* Work instructions
Provide again, from the entries below, every line from the one containing "- **Settings** - Configurable" through the one containing "DLL injection! 🎯", exactly as written, and no other line.

* Exercise data
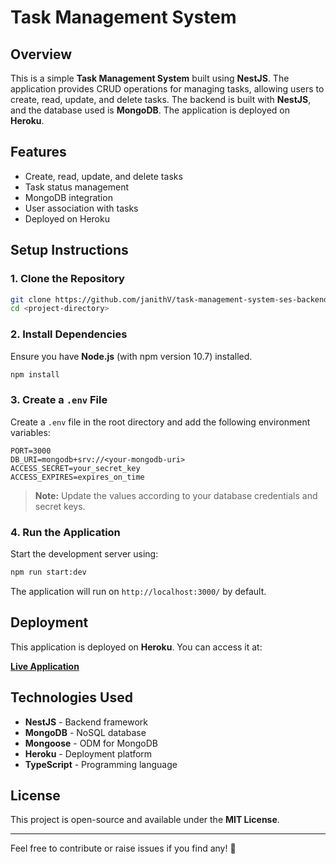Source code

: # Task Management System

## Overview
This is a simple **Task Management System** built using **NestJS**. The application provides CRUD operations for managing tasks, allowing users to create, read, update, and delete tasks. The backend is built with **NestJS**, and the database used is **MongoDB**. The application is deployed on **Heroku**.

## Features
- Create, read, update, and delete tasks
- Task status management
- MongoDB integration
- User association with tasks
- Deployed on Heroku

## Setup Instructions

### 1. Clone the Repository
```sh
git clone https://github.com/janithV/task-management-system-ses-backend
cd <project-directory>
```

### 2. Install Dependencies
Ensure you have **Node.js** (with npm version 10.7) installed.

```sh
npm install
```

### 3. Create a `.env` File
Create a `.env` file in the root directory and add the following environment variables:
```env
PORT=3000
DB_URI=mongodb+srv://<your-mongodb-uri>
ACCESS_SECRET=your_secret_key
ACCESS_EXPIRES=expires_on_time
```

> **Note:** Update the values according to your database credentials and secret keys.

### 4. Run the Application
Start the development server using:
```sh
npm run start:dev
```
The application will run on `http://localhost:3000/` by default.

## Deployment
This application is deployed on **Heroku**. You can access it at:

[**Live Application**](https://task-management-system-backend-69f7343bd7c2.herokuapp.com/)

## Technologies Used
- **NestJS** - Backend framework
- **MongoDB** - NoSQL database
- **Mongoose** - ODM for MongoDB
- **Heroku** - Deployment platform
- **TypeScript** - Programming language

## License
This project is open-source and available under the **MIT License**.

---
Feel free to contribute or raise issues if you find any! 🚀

==

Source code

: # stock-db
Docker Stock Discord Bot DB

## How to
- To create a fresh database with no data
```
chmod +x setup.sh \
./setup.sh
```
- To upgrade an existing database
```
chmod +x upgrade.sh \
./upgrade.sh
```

--

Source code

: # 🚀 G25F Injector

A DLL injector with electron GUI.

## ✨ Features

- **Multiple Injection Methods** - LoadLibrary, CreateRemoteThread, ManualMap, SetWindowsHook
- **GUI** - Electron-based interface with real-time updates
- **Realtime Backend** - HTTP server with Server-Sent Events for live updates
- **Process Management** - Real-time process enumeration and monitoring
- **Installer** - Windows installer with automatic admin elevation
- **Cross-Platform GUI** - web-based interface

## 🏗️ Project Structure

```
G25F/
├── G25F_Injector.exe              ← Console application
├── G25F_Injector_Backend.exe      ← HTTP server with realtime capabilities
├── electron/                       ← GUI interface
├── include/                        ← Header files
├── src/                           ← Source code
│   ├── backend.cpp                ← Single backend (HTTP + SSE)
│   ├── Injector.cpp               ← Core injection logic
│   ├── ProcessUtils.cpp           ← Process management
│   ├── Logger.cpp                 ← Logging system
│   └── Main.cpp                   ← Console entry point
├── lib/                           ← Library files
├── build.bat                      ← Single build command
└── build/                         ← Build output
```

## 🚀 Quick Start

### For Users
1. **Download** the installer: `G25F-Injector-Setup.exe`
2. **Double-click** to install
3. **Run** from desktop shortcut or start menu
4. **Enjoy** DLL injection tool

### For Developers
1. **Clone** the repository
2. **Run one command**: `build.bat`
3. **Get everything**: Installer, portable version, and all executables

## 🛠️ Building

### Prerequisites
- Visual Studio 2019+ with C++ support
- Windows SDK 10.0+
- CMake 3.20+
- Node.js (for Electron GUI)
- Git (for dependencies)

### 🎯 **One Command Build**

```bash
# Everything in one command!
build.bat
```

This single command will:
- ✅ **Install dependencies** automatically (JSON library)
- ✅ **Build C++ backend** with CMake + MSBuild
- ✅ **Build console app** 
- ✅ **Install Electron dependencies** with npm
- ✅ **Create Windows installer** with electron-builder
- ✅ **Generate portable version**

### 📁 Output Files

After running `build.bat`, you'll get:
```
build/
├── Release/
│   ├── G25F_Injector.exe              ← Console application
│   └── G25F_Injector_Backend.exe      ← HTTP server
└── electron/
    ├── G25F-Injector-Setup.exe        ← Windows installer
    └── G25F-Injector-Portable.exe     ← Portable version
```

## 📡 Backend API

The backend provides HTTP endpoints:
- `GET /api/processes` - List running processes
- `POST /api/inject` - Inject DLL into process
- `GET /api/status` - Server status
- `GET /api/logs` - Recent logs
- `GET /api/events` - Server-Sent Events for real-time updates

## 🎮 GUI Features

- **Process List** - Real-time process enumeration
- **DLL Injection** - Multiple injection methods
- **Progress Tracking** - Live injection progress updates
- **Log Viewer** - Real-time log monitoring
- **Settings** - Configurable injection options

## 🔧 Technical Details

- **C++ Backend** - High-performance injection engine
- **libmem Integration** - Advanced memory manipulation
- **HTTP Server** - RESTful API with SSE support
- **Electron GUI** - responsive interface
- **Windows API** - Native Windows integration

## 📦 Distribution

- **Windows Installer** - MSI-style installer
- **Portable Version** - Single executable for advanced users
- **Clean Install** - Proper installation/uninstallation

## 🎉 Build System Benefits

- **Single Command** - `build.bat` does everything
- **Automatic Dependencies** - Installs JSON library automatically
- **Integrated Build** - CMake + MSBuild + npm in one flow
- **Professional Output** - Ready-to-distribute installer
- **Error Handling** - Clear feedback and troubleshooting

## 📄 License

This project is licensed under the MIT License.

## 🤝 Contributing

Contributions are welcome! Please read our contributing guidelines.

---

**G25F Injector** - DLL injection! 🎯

* Exercise output
- **Settings** - Configurable injection options

## 🔧 Technical Details

- **C++ Backend** - High-performance injection engine
- **libmem Integration** - Advanced memory manipulation
- **HTTP Server** - RESTful API with SSE support
- **Electron GUI** - responsive interface
- **Windows API** - Native Windows integration

## 📦 Distribution

- **Windows Installer** - MSI-style installer
- **Portable Version** - Single executable for advanced users
- **Clean Install** - Proper installation/uninstallation

## 🎉 Build System Benefits

- **Single Command** - `build.bat` does everything
- **Automatic Dependencies** - Installs JSON library automatically
- **Integrated Build** - CMake + MSBuild + npm in one flow
- **Professional Output** - Ready-to-distribute installer
- **Error Handling** - Clear feedback and troubleshooting

## 📄 License

This project is licensed under the MIT License.

## 🤝 Contributing

Contributions are welcome! Please read our contributing guidelines.

---

**G25F Injector** - DLL injection! 🎯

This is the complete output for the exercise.